Now, folks, time for another history lesson. Just a few short weeks ago I introduced some of the younger readers to an archaeologist called Indiana Jones (played by an actor called Harrison Ford) who featured in three fantastic Steven Spielberg movies almost twenty years ago and who, this May, is returning for a very eagerly awaited fourth adventure.
This week another movie 'hero' of the eighties returns to the silver screen, and his name is John Rambo.
John Rambo is the second most famous creation of Sylvester 'Sly' Stallone - the most famous one being the boxer Rocky Balboa.
In the past John Rambo was a modern day warrior - a freedom fighter who would let nothing, or no-one, stand in his way.
Often gruesome, always bloody violent, Rambo films consisted of high action with even higher body counts as Rambo used every conceivable weapon (including his bare hands) to kill as many of his enemies as was possible in ever more horrible ways. You really didn't want to mess with this guy.
Anyway, some twenty years after 'Rambo III' (1988) Mr Rambo - to you and I - is now retired to somewhere in Thailand where he is living peacefully running a riverboat business and this is where the simply titled 'Rambo' begins.
Despite his reputation as a warrior of almost mythical proportions Rambo has managed to stay away from wars and violence for the past two decades. It's surprising George Bush hasn't come looking for this guy because he really is a 'weapon of mass destruction'. Just a few miles down the river from Rambo's peaceful life is Thailand's border with Burma where a long running civil war - between the Burmese and Karen people - has been raging for almost sixty years.
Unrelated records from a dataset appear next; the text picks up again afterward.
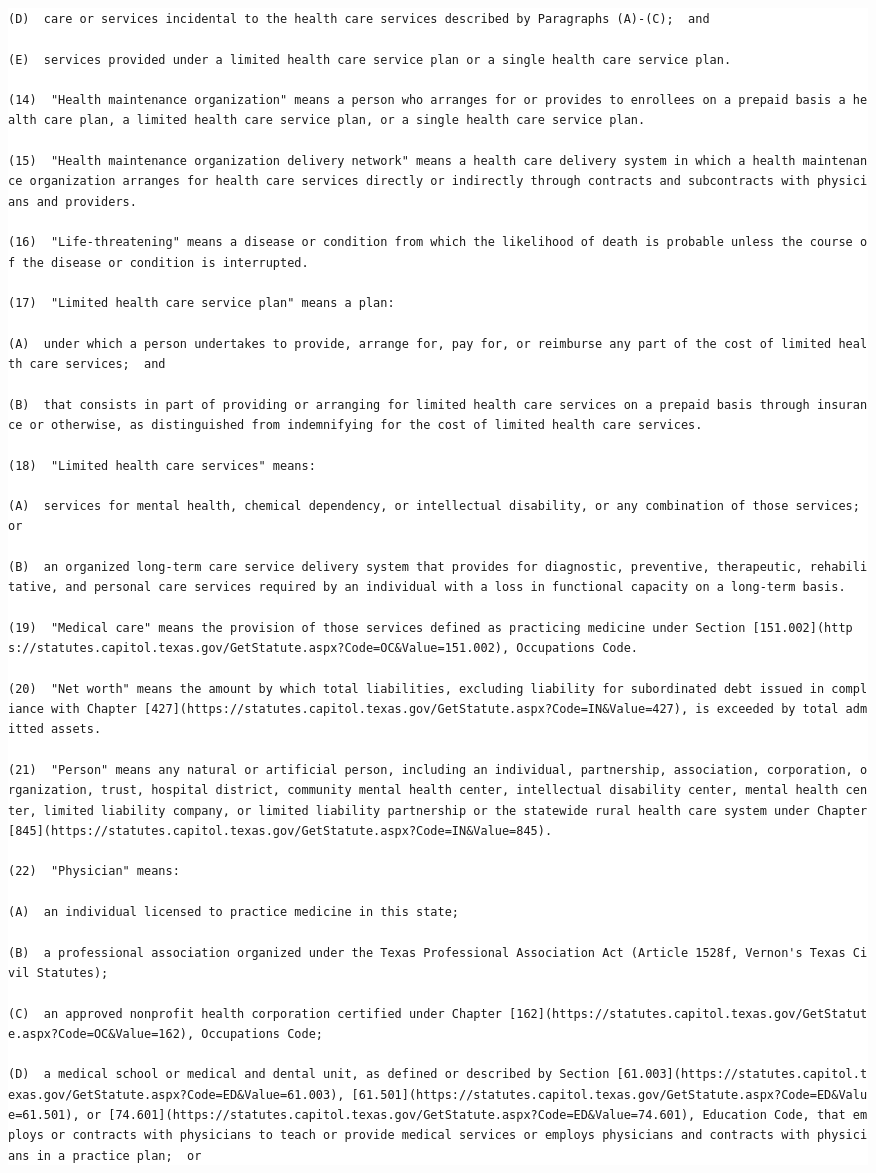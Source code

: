     (D)  care or services incidental to the health care services described by Paragraphs (A)-(C);  and
    
    (E)  services provided under a limited health care service plan or a single health care service plan.
    
    (14)  "Health maintenance organization" means a person who arranges for or provides to enrollees on a prepaid basis a health care plan, a limited health care service plan, or a single health care service plan.
    
    (15)  "Health maintenance organization delivery network" means a health care delivery system in which a health maintenance organization arranges for health care services directly or indirectly through contracts and subcontracts with physicians and providers.
    
    (16)  "Life-threatening" means a disease or condition from which the likelihood of death is probable unless the course of the disease or condition is interrupted.
    
    (17)  "Limited health care service plan" means a plan:
    
    (A)  under which a person undertakes to provide, arrange for, pay for, or reimburse any part of the cost of limited health care services;  and
    
    (B)  that consists in part of providing or arranging for limited health care services on a prepaid basis through insurance or otherwise, as distinguished from indemnifying for the cost of limited health care services. 
    
    (18)  "Limited health care services" means:
    
    (A)  services for mental health, chemical dependency, or intellectual disability, or any combination of those services; or
    
    (B)  an organized long-term care service delivery system that provides for diagnostic, preventive, therapeutic, rehabilitative, and personal care services required by an individual with a loss in functional capacity on a long-term basis.
    
    (19)  "Medical care" means the provision of those services defined as practicing medicine under Section [151.002](https://statutes.capitol.texas.gov/GetStatute.aspx?Code=OC&Value=151.002), Occupations Code.
    
    (20)  "Net worth" means the amount by which total liabilities, excluding liability for subordinated debt issued in compliance with Chapter [427](https://statutes.capitol.texas.gov/GetStatute.aspx?Code=IN&Value=427), is exceeded by total admitted assets.
    
    (21)  "Person" means any natural or artificial person, including an individual, partnership, association, corporation, organization, trust, hospital district, community mental health center, intellectual disability center, mental health center, limited liability company, or limited liability partnership or the statewide rural health care system under Chapter [845](https://statutes.capitol.texas.gov/GetStatute.aspx?Code=IN&Value=845).
    
    (22)  "Physician" means:
    
    (A)  an individual licensed to practice medicine in this state;
    
    (B)  a professional association organized under the Texas Professional Association Act (Article 1528f, Vernon's Texas Civil Statutes);
    
    (C)  an approved nonprofit health corporation certified under Chapter [162](https://statutes.capitol.texas.gov/GetStatute.aspx?Code=OC&Value=162), Occupations Code;
    
    (D)  a medical school or medical and dental unit, as defined or described by Section [61.003](https://statutes.capitol.texas.gov/GetStatute.aspx?Code=ED&Value=61.003), [61.501](https://statutes.capitol.texas.gov/GetStatute.aspx?Code=ED&Value=61.501), or [74.601](https://statutes.capitol.texas.gov/GetStatute.aspx?Code=ED&Value=74.601), Education Code, that employs or contracts with physicians to teach or provide medical services or employs physicians and contracts with physicians in a practice plan;  or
Despite a constant stream of people of all persuasions going along the river towards this war Rambo is uninterested. That is until a group of human rights missionaries come in search of John Rambo seeking his help. Their request seems relatively simple - the Burmese have laid landmines and so it's too dangerous for them to bring aid to the warzone over land.
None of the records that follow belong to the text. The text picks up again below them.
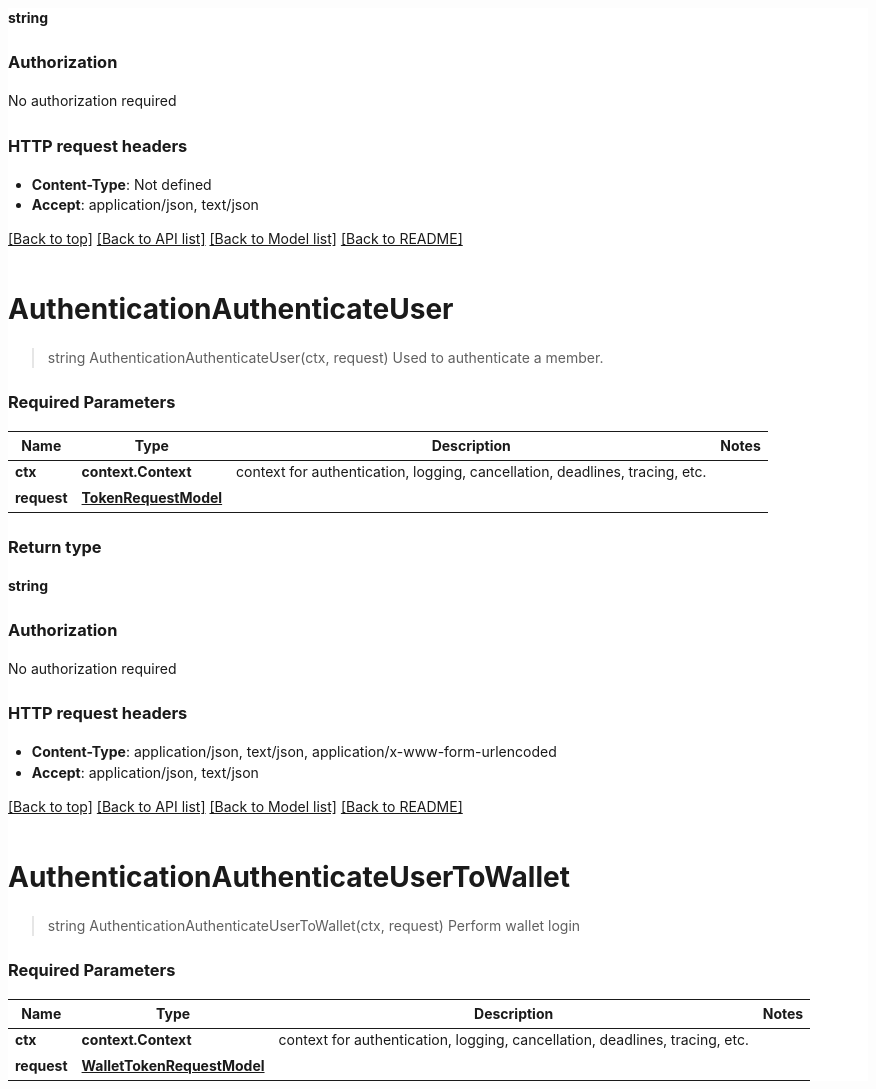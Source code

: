 **string**

### Authorization

No authorization required

### HTTP request headers

 - **Content-Type**: Not defined
 - **Accept**: application/json, text/json

[[Back to top]](#) [[Back to API list]](../README.md#documentation-for-api-endpoints) [[Back to Model list]](../README.md#documentation-for-models) [[Back to README]](../README.md)

# **AuthenticationAuthenticateUser**
> string AuthenticationAuthenticateUser(ctx, request)
Used to authenticate a member.

### Required Parameters

Name | Type | Description  | Notes
------------- | ------------- | ------------- | -------------
 **ctx** | **context.Context** | context for authentication, logging, cancellation, deadlines, tracing, etc.
  **request** | [**TokenRequestModel**](TokenRequestModel.md)|  | 

### Return type

**string**

### Authorization

No authorization required

### HTTP request headers

 - **Content-Type**: application/json, text/json, application/x-www-form-urlencoded
 - **Accept**: application/json, text/json

[[Back to top]](#) [[Back to API list]](../README.md#documentation-for-api-endpoints) [[Back to Model list]](../README.md#documentation-for-models) [[Back to README]](../README.md)

# **AuthenticationAuthenticateUserToWallet**
> string AuthenticationAuthenticateUserToWallet(ctx, request)
Perform wallet login

### Required Parameters

Name | Type | Description  | Notes
------------- | ------------- | ------------- | -------------
 **ctx** | **context.Context** | context for authentication, logging, cancellation, deadlines, tracing, etc.
  **request** | [**WalletTokenRequestModel**](WalletTokenRequestModel.md)|  |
So, they ask if Rambo will take them down the river and deliver them safely into Burma where they will go to the aid of the Karen people.
Weeks later Rambo learns the people he delivered never returned and this pisses Rambo off a little bit. And you really, really don't want to piss Mr Rambo off.
Before long Rambo has reacquainted himself with all manner of knifes, machetes, cross-bows and guns and he's killing people like it's going out of fashion.
Honestly, even if you don't enjoy this film which, it has to be said, is extremely violent try and count how many people are killed here. You'll lose count, or simply pass out with the sight of more blood than you'd expect from an episode of 'ER'.
Two years ago (2006) Stallone brought back Rocky for one last hurrah and now, for 2008, he brings back Rambo.
The difference between the two characters couldn't be more stark. While Rocky was a boxer who came good but then encountered problems at least he was a regular guy who you could like. Rambo, on the other hand, is little more than a former soldier who's turned into an unstoppable killing machine and, ultimately, is impossible to like or feel anything towards him. And this is really the problem here.
The Rambo character may sit well in a computer game but, at the cinema, people want some humour, some sign of humanity or anything which might make them care whether such a character lives or dies. Sadly, no such signs exist here which is why Rambo is a dinosaur who should have been left in extinction.